Tracked on September 9, 2004 08:35 AM


I think you're right about the fact that most people aren't going to make it into the Warren Buffett/Bill Gates class of investors, beacuse yeah, most of us aren't that smart. I think you're wrong about the wider meaning of that fact, though - the possibility exists in this expanding economy (and it has always been expanding in the long term) for most people in the middle class to stay there through investing in the stock market, Savings Bonds, houses or condos and standing pat for 30-50 years. Yes, it means they're not going to be blowing all their money on flash and spreading around the cash if they want that comfortable retirement, but that's the way the game is played if you want to stay in it.

Posted by: kevin at September 8, 2004 07:12 AM

I'd personally love to cash out of Social Security, and I think people should have a choice about which instruments they use for Social Security. I also think it makes sense that if there's to be a government run retirement savings plan that its investments be diversified which I'm not convinced SocSec is. BUT, what people are investing in Social Security is not so significant that this 'ownership society' is created.

Buffett/Gates are five orders of magnitude bigger investors than social security pensioners, and they're just pikers compared to the institutional investors with whom they compete. It goes up 3 or 4 classes from those guys.

Posted by: Cobb at September 8, 2004 07:37 AM

I think you are missing the point. The idea isn't to make them pick stocks, the idea is to give equity in America. One way to do that is throught the stock market. So instead of having a pension with your company that might go out of business and or raid the pension your pension is in a mutual fund or index fund that is safer because it more diverified.

For an index fund to go out the entire stock market not just one company would have to tank.

Posted by: Scott at September 8, 2004 09:51 AM

I'm at the point at which I need to go to the numbers. What kind of instrument exactly is the SS fund? How does it compare with other instruments? What kind of money does average Joe put in, get out?

Posted by: Cobb at September 8, 2004 10:26 AM

It takes some effort, but since you are self employed it is much easier for you, but you can opt out of Social Security.

Once you do it, you are not allowed back into the system, nor are your

Posted by: DarkStar at September 8, 2004 02:43 PM

If I opt out, do I get a cash payout of my accrued benefits?

Posted by: Cobb at September 8, 2004 03:35 PM

If I opt out, do I get a cash payout of my accrued benefits?

If I remember correctly you get a portion of it.

Posted by: DarkStar at September 8, 2004 05:20 PM

How does the Social Security system work?

n almost every financial situation that we deal with on a regular basis, there is the idea of an "account". For example, when you put money into a bank, it is understood to be "your money" and it goes into an account with your name on it.

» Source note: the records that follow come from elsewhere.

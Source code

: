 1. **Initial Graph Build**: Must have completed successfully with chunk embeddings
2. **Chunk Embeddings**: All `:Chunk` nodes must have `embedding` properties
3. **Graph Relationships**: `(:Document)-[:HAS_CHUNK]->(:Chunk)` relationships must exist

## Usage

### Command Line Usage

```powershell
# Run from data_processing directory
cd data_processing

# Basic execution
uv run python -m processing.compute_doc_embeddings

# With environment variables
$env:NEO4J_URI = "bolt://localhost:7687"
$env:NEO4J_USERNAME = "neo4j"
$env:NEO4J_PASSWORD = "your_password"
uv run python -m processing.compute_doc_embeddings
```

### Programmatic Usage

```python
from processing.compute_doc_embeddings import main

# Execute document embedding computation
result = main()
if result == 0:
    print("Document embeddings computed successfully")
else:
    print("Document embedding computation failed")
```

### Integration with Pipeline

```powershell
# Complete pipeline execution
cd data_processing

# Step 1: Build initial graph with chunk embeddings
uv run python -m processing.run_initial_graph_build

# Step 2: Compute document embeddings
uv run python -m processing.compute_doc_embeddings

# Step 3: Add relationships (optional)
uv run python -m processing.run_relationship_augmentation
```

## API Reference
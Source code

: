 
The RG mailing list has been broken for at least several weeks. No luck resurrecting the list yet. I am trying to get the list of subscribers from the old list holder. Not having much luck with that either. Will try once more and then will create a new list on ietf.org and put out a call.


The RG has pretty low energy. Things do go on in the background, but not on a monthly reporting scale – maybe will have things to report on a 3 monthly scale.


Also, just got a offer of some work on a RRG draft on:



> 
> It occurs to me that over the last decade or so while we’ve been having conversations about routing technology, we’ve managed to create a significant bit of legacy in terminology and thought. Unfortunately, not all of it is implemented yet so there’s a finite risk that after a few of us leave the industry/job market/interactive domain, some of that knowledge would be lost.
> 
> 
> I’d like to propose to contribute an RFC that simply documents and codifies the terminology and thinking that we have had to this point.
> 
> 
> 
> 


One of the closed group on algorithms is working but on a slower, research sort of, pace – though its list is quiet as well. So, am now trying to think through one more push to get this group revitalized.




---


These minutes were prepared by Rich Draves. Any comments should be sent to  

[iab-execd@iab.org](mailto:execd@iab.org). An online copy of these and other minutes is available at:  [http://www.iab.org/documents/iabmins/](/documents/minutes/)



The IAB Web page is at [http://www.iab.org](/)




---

The same thing happens when you contribute to your 401(k) plan at work -- you have an account with your money in it, etc ............

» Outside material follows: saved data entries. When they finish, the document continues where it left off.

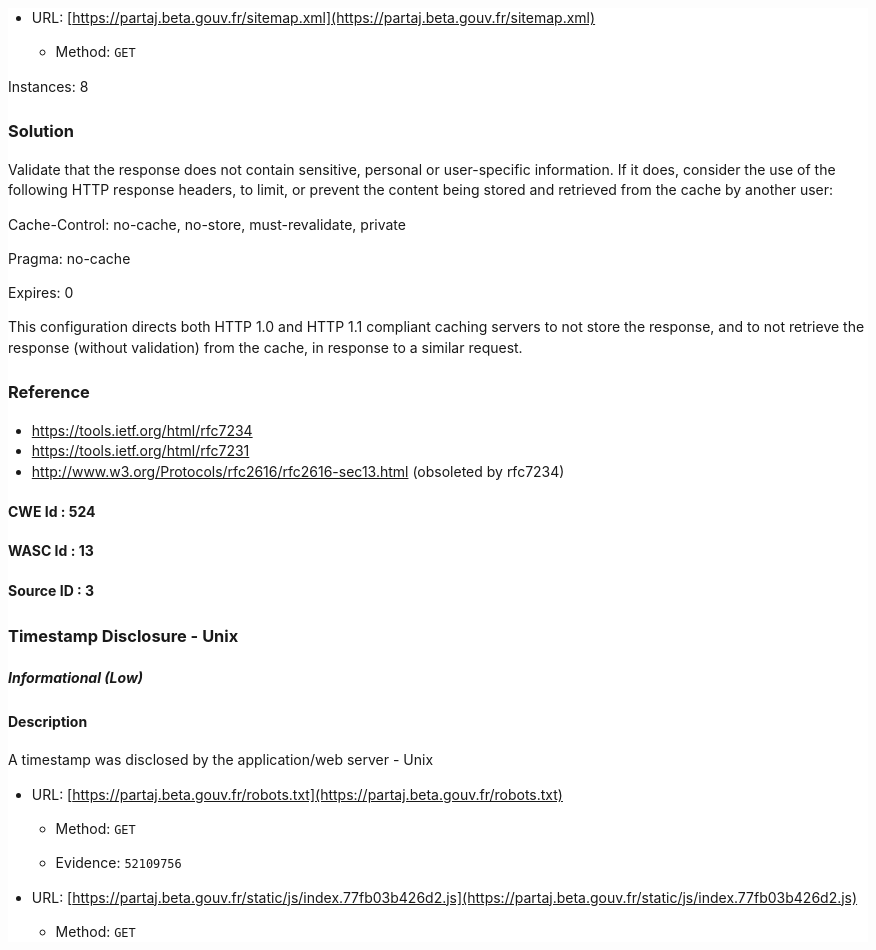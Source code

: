 * URL: [https://partaj.beta.gouv.fr/sitemap.xml](https://partaj.beta.gouv.fr/sitemap.xml)
  
  
  * Method: `GET`
  
  
  
  
Instances: 8
  
### Solution
<p>Validate that the response does not contain sensitive, personal or user-specific information.  If it does, consider the use of the following HTTP response headers, to limit, or prevent the content being stored and retrieved from the cache by another user:</p><p>Cache-Control: no-cache, no-store, must-revalidate, private</p><p>Pragma: no-cache</p><p>Expires: 0</p><p>This configuration directs both HTTP 1.0 and HTTP 1.1 compliant caching servers to not store the response, and to not retrieve the response (without validation) from the cache, in response to a similar request. </p>
  
### Reference
* https://tools.ietf.org/html/rfc7234
* https://tools.ietf.org/html/rfc7231
* http://www.w3.org/Protocols/rfc2616/rfc2616-sec13.html (obsoleted by rfc7234)

  
#### CWE Id : 524
  
#### WASC Id : 13
  
#### Source ID : 3

  
  
  
  
### Timestamp Disclosure - Unix
##### Informational (Low)
  
  
  
  
#### Description
<p>A timestamp was disclosed by the application/web server - Unix</p>
  
  
  
* URL: [https://partaj.beta.gouv.fr/robots.txt](https://partaj.beta.gouv.fr/robots.txt)
  
  
  * Method: `GET`
  
  
  * Evidence: `52109756`
  
  
  
  
* URL: [https://partaj.beta.gouv.fr/static/js/index.77fb03b426d2.js](https://partaj.beta.gouv.fr/static/js/index.77fb03b426d2.js)
  
  
  * Method: `GET`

The Social Security system is nothing like that. In the Social Security system, the money you pay into the system gets immediately paid back out to the people who are currently getting Social Security checks.

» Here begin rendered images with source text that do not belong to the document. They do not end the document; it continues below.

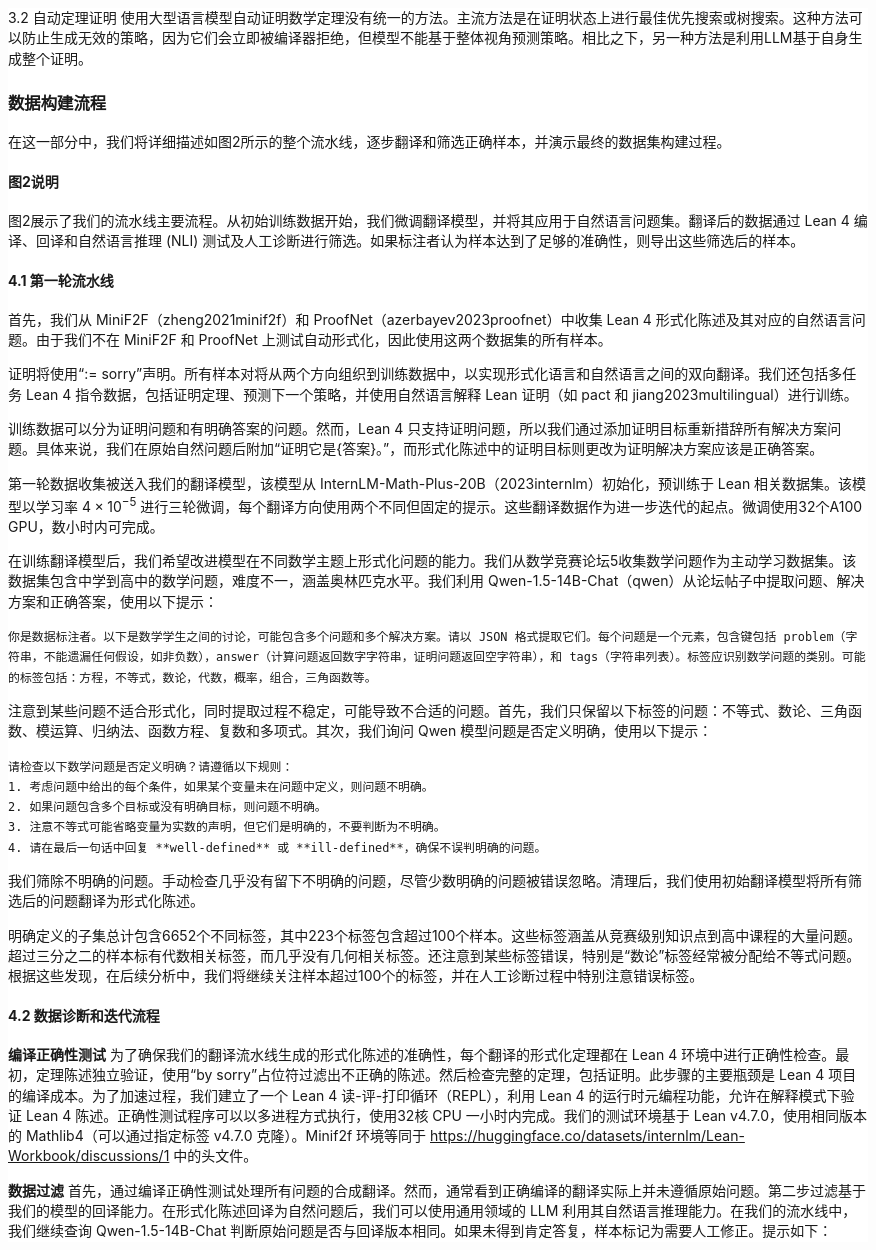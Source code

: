 3.2 自动定理证明
使用大型语言模型自动证明数学定理没有统一的方法。主流方法是在证明状态上进行最佳优先搜索或树搜索。这种方法可以防止生成无效的策略，因为它们会立即被编译器拒绝，但模型不能基于整体视角预测策略。相比之下，另一种方法是利用LLM基于自身生成整个证明。

### 数据构建流程

在这一部分中，我们将详细描述如图2所示的整个流水线，逐步翻译和筛选正确样本，并演示最终的数据集构建过程。

#### 图2说明
图2展示了我们的流水线主要流程。从初始训练数据开始，我们微调翻译模型，并将其应用于自然语言问题集。翻译后的数据通过 Lean 4 编译、回译和自然语言推理 (NLI) 测试及人工诊断进行筛选。如果标注者认为样本达到了足够的准确性，则导出这些筛选后的样本。

#### 4.1 第一轮流水线
首先，我们从 MiniF2F（zheng2021minif2f）和 ProofNet（azerbayev2023proofnet）中收集 Lean 4 形式化陈述及其对应的自然语言问题。由于我们不在 MiniF2F 和 ProofNet 上测试自动形式化，因此使用这两个数据集的所有样本。

证明将使用“:= sorry”声明。所有样本对将从两个方向组织到训练数据中，以实现形式化语言和自然语言之间的双向翻译。我们还包括多任务 Lean 4 指令数据，包括证明定理、预测下一个策略，并使用自然语言解释 Lean 证明（如 pact 和 jiang2023multilingual）进行训练。

训练数据可以分为证明问题和有明确答案的问题。然而，Lean 4 只支持证明问题，所以我们通过添加证明目标重新措辞所有解决方案问题。具体来说，我们在原始自然问题后附加“证明它是{答案}。”，而形式化陈述中的证明目标则更改为证明解决方案应该是正确答案。

第一轮数据收集被送入我们的翻译模型，该模型从 InternLM-Math-Plus-20B（2023internlm）初始化，预训练于 Lean 相关数据集。该模型以学习率 $4 \times 10^{-5}$ 进行三轮微调，每个翻译方向使用两个不同但固定的提示。这些翻译数据作为进一步迭代的起点。微调使用32个A100 GPU，数小时内可完成。

在训练翻译模型后，我们希望改进模型在不同数学主题上形式化问题的能力。我们从数学竞赛论坛5收集数学问题作为主动学习数据集。该数据集包含中学到高中的数学问题，难度不一，涵盖奥林匹克水平。我们利用 Qwen-1.5-14B-Chat（qwen）从论坛帖子中提取问题、解决方案和正确答案，使用以下提示：

```
你是数据标注者。以下是数学学生之间的讨论，可能包含多个问题和多个解决方案。请以 JSON 格式提取它们。每个问题是一个元素，包含键包括 problem（字符串，不能遗漏任何假设，如非负数），answer（计算问题返回数字字符串，证明问题返回空字符串），和 tags（字符串列表）。标签应识别数学问题的类别。可能的标签包括：方程，不等式，数论，代数，概率，组合，三角函数等。
```

注意到某些问题不适合形式化，同时提取过程不稳定，可能导致不合适的问题。首先，我们只保留以下标签的问题：不等式、数论、三角函数、模运算、归纳法、函数方程、复数和多项式。其次，我们询问 Qwen 模型问题是否定义明确，使用以下提示：

```
请检查以下数学问题是否定义明确？请遵循以下规则：
1. 考虑问题中给出的每个条件，如果某个变量未在问题中定义，则问题不明确。
2. 如果问题包含多个目标或没有明确目标，则问题不明确。
3. 注意不等式可能省略变量为实数的声明，但它们是明确的，不要判断为不明确。
4. 请在最后一句话中回复 **well-defined** 或 **ill-defined**，确保不误判明确的问题。
```

我们筛除不明确的问题。手动检查几乎没有留下不明确的问题，尽管少数明确的问题被错误忽略。清理后，我们使用初始翻译模型将所有筛选后的问题翻译为形式化陈述。

明确定义的子集总计包含6652个不同标签，其中223个标签包含超过100个样本。这些标签涵盖从竞赛级别知识点到高中课程的大量问题。超过三分之二的样本标有代数相关标签，而几乎没有几何相关标签。还注意到某些标签错误，特别是“数论”标签经常被分配给不等式问题。根据这些发现，在后续分析中，我们将继续关注样本超过100个的标签，并在人工诊断过程中特别注意错误标签。

#### 4.2 数据诊断和迭代流程
**编译正确性测试**
为了确保我们的翻译流水线生成的形式化陈述的准确性，每个翻译的形式化定理都在 Lean 4 环境中进行正确性检查。最初，定理陈述独立验证，使用“by sorry”占位符过滤出不正确的陈述。然后检查完整的定理，包括证明。此步骤的主要瓶颈是 Lean 4 项目的编译成本。为了加速过程，我们建立了一个 Lean 4 读-评-打印循环（REPL），利用 Lean 4 的运行时元编程功能，允许在解释模式下验证 Lean 4 陈述。正确性测试程序可以以多进程方式执行，使用32核 CPU 一小时内完成。我们的测试环境基于 Lean v4.7.0，使用相同版本的 Mathlib4（可以通过指定标签 v4.7.0 克隆）。Minif2f 环境等同于 https://huggingface.co/datasets/internlm/Lean-Workbook/discussions/1 中的头文件。

**数据过滤**
首先，通过编译正确性测试处理所有问题的合成翻译。然而，通常看到正确编译的翻译实际上并未遵循原始问题。第二步过滤基于我们的模型的回译能力。在形式化陈述回译为自然问题后，我们可以使用通用领域的 LLM 利用其自然语言推理能力。在我们的流水线中，我们继续查询 Qwen-1.5-14B-Chat 判断原始问题是否与回译版本相同。如果未得到肯定答复，样本标记为需要人工修正。提示如下：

You might have heard that the Social Security system currently takes in more money than it pays out in order to try to handle the baby boomer problem. What happens with the excess money the system collects? The Social Security system buys U.S. Treasury bonds with the surplus. Essentially, the government (in the form of the Social Security Administration) loans the surplus to itself.

In future decades, when it comes time to start drawing on the collected surplus, the government will pay itself back through tax revenue (or additional borrowing). The Social Security system will start cashing in the bonds, and the government will have to make good on them with tax revenue.